When I received my copy of MLO Medical Laboratory Observer this past week it reminded me there were a few articles of interest last month in the journal. Both provide value propositions for digital pathology with use cases illustrated by Dr. Schwartz of Aperio.
By Karen Lynn
The first focus of digital pathology was to automate the microscope. “The ultimate goal was to begin the migration from a physical slide to a digital image and ensure users’ comfort during the transition,” says Jason Christiansen, PhD, senior director of Operations at HistoRx. In its earlier days, image-analysis applications were produced but limited to existing testing paradigms which had less impact than the leap to slide digitization. Fast-forward five years. Today, image quality is virtually identical to viewing a glass slide under the microscope. In fact, pathologists are willing to make diagnoses based on an image versus actual glass.

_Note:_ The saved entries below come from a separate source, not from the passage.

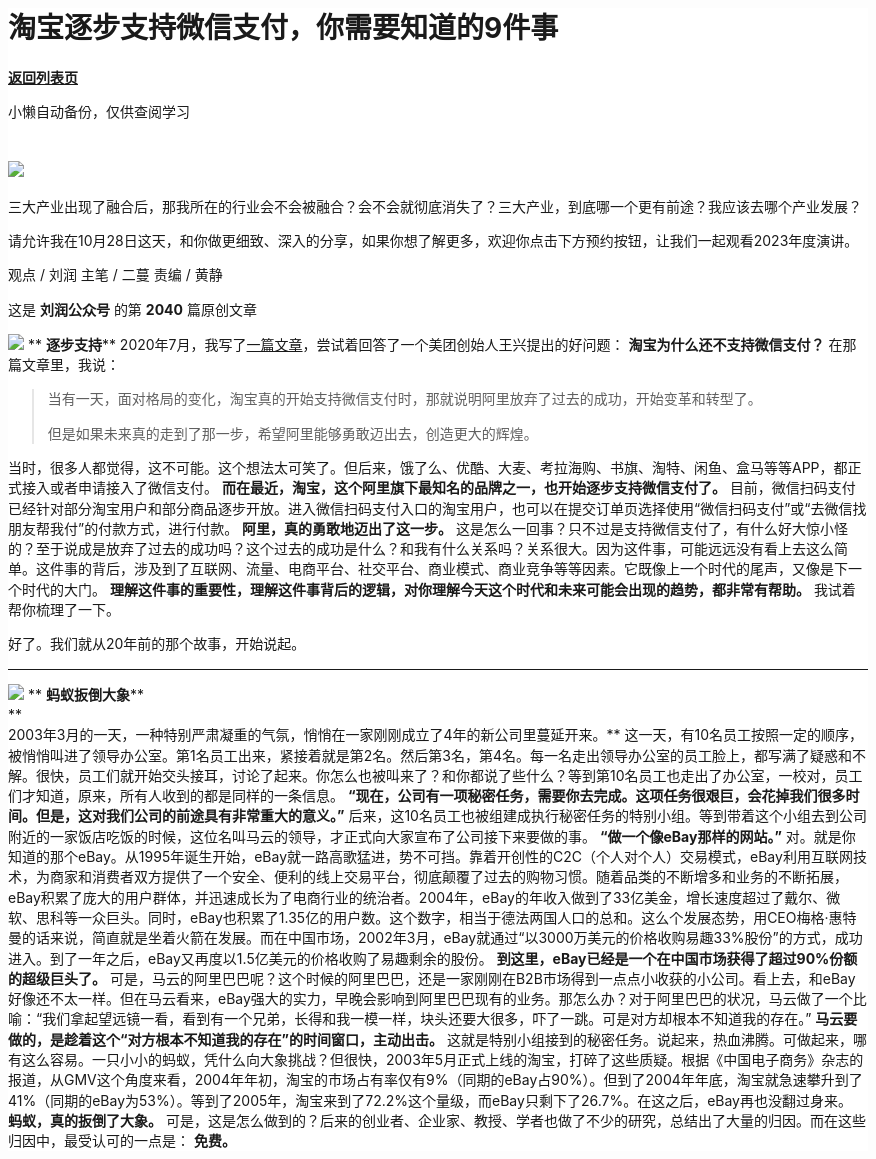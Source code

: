 # 淘宝逐步支持微信支付，你需要知道的9件事

[**返回列表页**](/gzh/刘润)

小懒自动备份，仅供查阅学习

#
![](https://mmbiz.qpic.cn/sz_mmbiz_jpg/Eia1pKbzLGbQ05rqf4tHyB6X44YvIRZf7ciayibtRy0rVSib8CQjW35A8ibcicFzDvdSceZ3wxRFa7icOhIMKPHicVnvEw/640?wx_fmt=jpeg&wxfrom;=5&wx;_lazy=1&wx;_co=1)

  

三大产业出现了融合后，那我所在的行业会不会被融合？会不会就彻底消失了？三大产业，到底哪一个更有前途？我应该去哪个产业发展？

请允许我在10月28日这天，和你做更细致、深入的分享，如果你想了解更多，欢迎你点击下方预约按钮，让我们一起观看2023年度演讲。

观点 / 刘润 主笔 / 二蔓 责编 / 黄静

这是 **刘润公众号** 的第 **2040** 篇原创文章

  

  

![](https://mmbiz.qpic.cn/sz_mmbiz_png/Eia1pKbzLGbQmIhHas2Tiauj9uH6P44weSAqYdvhM4lKbHnJLz2D7VeEKUD0HesA8md6iaTGvmrsXk4Z6cPYk3A5w/640?wx_fmt=png&wxfrom;=5&wx;_lazy=1&wx;_co=1)
** **逐步支持****
2020年7月，我写了[一篇文章](https://mp.weixin.qq.com/s?__biz=MjM5NjM5MjQ4MQ==&mid=2651626959&idx=1&sn=1b272f5ea7a323c9c2cc3af53fe0af1b&scene=21&token=1402151745&lang=zh_CN#wechat_redirect)，尝试着回答了一个美团创始人王兴提出的好问题：
**淘宝为什么还不支持微信支付？** 在那篇文章里，我说：

> 当有一天，面对格局的变化，淘宝真的开始支持微信支付时，那就说明阿里放弃了过去的成功，开始变革和转型了。  
>  
> 但是如果未来真的走到了那一步，希望阿里能够勇敢迈出去，创造更大的辉煌。

当时，很多人都觉得，这不可能。这个想法太可笑了。但后来，饿了么、优酷、大麦、考拉海购、书旗、淘特、闲鱼、盒马等等APP，都正式接入或者申请接入了微信支付。
**而在最近，淘宝，这个阿里旗下最知名的品牌之一，也开始逐步支持微信支付了。**
目前，微信扫码支付已经针对部分淘宝用户和部分商品逐步开放。进入微信扫码支付入口的淘宝用户，也可以在提交订单页选择使用“微信扫码支付”或“去微信找朋友帮我付”的付款方式，进行付款。
**阿里，真的勇敢地迈出了这一步。**
这是怎么一回事？只不过是支持微信支付了，有什么好大惊小怪的？至于说成是放弃了过去的成功吗？这个过去的成功是什么？和我有什么关系吗？关系很大。因为这件事，可能远远没有看上去这么简单。这件事的背后，涉及到了互联网、流量、电商平台、社交平台、商业模式、商业竞争等等因素。它既像上一个时代的尾声，又像是下一个时代的大门。
**理解这件事的重要性，理解这件事背后的逻辑，对你理解今天这个时代和未来可能会出现的趋势，都非常有帮助。** 我试着帮你梳理了一下。

好了。我们就从20年前的那个故事，开始说起。  
  

* * *

  
![](https://mmbiz.qpic.cn/sz_mmbiz_png/Eia1pKbzLGbQmIhHas2Tiauj9uH6P44weSoyZ3xLLHR5N4V2TUfM0WOCOY9k3NuzNPUAiaRQ6SZYMiaqFHXcEZeK5w/640?wx_fmt=png&wxfrom;=5&wx;_lazy=1&wx;_co=1)
** **蚂蚁扳倒大象****  
 **  
2003年3月的一天，一种特别严肃凝重的气氛，悄悄在一家刚刚成立了4年的新公司里蔓延开来。**
这一天，有10名员工按照一定的顺序，被悄悄叫进了领导办公室。第1名员工出来，紧接着就是第2名。然后第3名，第4名。每一名走出领导办公室的员工脸上，都写满了疑惑和不解。很快，员工们就开始交头接耳，讨论了起来。你怎么也被叫来了？和你都说了些什么？等到第10名员工也走出了办公室，一校对，员工们才知道，原来，所有人收到的都是同样的一条信息。
**“现在，公司有一项秘密任务，需要你去完成。这项任务很艰巨，会花掉我们很多时间。但是，这对我们公司的前途具有非常重大的意义。”**
后来，这10名员工也被组建成执行秘密任务的特别小组。等到带着这个小组去到公司附近的一家饭店吃饭的时候，这位名叫马云的领导，才正式向大家宣布了公司接下来要做的事。
**“做一个像eBay那样的网站。”**
对。就是你知道的那个eBay。从1995年诞生开始，eBay就一路高歌猛进，势不可挡。靠着开创性的C2C（个人对个人）交易模式，eBay利用互联网技术，为商家和消费者双方提供了一个安全、便利的线上交易平台，彻底颠覆了过去的购物习惯。随着品类的不断增多和业务的不断拓展，eBay积累了庞大的用户群体，并迅速成长为了电商行业的统治者。2004年，eBay的年收入做到了33亿美金，增长速度超过了戴尔、微软、思科等一众巨头。同时，eBay也积累了1.35亿的用户数。这个数字，相当于德法两国人口的总和。这么个发展态势，用CEO梅格·惠特曼的话来说，简直就是坐着火箭在发展。而在中国市场，2002年3月，eBay就通过“以3000万美元的价格收购易趣33%股份”的方式，成功进入。到了一年之后，eBay又再度以1.5亿美元的价格收购了易趣剩余的股份。
**到这里，eBay已经是一个在中国市场获得了超过90%份额的超级巨头了。**
可是，马云的阿里巴巴呢？这个时候的阿里巴巴，还是一家刚刚在B2B市场得到一点点小收获的小公司。看上去，和eBay好像还不太一样。但在马云看来，eBay强大的实力，早晚会影响到阿里巴巴现有的业务。那怎么办？对于阿里巴巴的状况，马云做了一个比喻：“我们拿起望远镜一看，看到有一个兄弟，长得和我一模一样，块头还要大很多，吓了一跳。可是对方却根本不知道我的存在。”
**马云要做的，是趁着这个“对方根本不知道我的存在”的时间窗口，主动出击。**
这就是特别小组接到的秘密任务。说起来，热血沸腾。可做起来，哪有这么容易。一只小小的蚂蚁，凭什么向大象挑战？但很快，2003年5月正式上线的淘宝，打碎了这些质疑。根据《中国电子商务》杂志的报道，从GMV这个角度来看，2004年年初，淘宝的市场占有率仅有9%（同期的eBay占90%）。但到了2004年年底，淘宝就急速攀升到了41%（同期的eBay为53%）。等到了2005年，淘宝来到了72.2%这个量级，而eBay只剩下了26.7%。在这之后，eBay再也没翻过身来。
**蚂蚁，真的扳倒了大象。**
可是，这是怎么做到的？后来的创业者、企业家、教授、学者也做了不少的研究，总结出了大量的归因。而在这些归因中，最受认可的一点是： **免费。**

Viewing slides digitally gives numerous advantages that glass slides do not provide; for example, tumors and areas suspicious for disease can be measured more precisely; images can be manipulated and utilized for consultation and teaching purposes; images can be viewed by more than 100 people simultaneously from anywhere in the world; and automated, quantifying algorithms for estrogen receptors, progesterone receptors, and HER2 have since been developed and FDA-cleared, reports Joon Yim, MD, director of digital pathology at Acupath Laboratories. In addition, digital pathology supports rapid-assessment turnaround time for frozen sections which are critical to surgical protocols, and those slides can be digitally imaged and stored in a central repository.
By Jared Schwartz, MD, PhD
Advances in digital-pathology systems, including rapid slide creation, data management, and image-visualization techniques are transforming the practice of pathology. A powerful tool in anatomic pathology, advancements in digital pathology continue to enhance efficiency and accuracy, resulting in lower costs, significant workflow efficiencies, and improved patient care.
Digital slides are a complete representation of the entire glass slide, viewable on a computer monitor at any magnification. Web-based pathology picture archiving and communication system, familiarly known as PACS, allow pathologists to work remotely anytime, anywhere, to deliver accurate results faster than traditional methods.
As digital pathology becomes more accessible for the average lab, the ability to work digitally provides opportunities to offer new services and tests, attract new customers, and create new business lines. Implementing an outreach business enabled by digital pathology is an emerging strategy that is helping many labs maintain market share and increase growth and profitability.